Records shown:
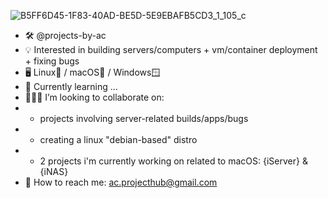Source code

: 
![B5FF6D45-1F83-40AD-BE5D-5E9EBAFB5CD3_1_105_c](https://github.com/projects-by-ac/projects-by-ac/assets/172689188/077b6eed-6eea-4037-8c25-3728b27f0555)

- 🛠️ @projects-by-ac
- 💡 Interested in building servers/computers + vm/container deployment + fixing bugs
- 🖥️ Linux🐧 / macOS🍏 / Windows🪟
- 🌱 Currently learning ...
- 👨🏻‍💻 I’m looking to collaborate on:
- - projects involving server-related builds/apps/bugs
- - creating a linux "debian-based" distro
- - 2 projects i'm currently working on related to macOS: {iServer} & {iNAS}
- 📧 How to reach me: ac.projecthub@gmail.com

<!---
projects-by-ac/projects-by-ac is a ✨ special ✨ repository because its `README.md` (this file) appears on your GitHub profile.
You can click the Preview link to take a look at your changes.
--->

Problem statement: All lines with the string "projects" must be copied from the data.

Answer area:
![B5FF6D45-1F83-40AD-BE5D-5E9EBAFB5CD3_1_105_c](https://github.com/projects-by-ac/projects-by-ac/assets/172689188/077b6eed-6eea-4037-8c25-3728b27f0555)
- 🛠️ @projects-by-ac
- - projects involving server-related builds/apps/bugs
- - 2 projects i'm currently working on related to macOS: {iServer} & {iNAS}
projects-by-ac/projects-by-ac is a ✨ special ✨ repository because its `README.md` (this file) appears on your GitHub profile.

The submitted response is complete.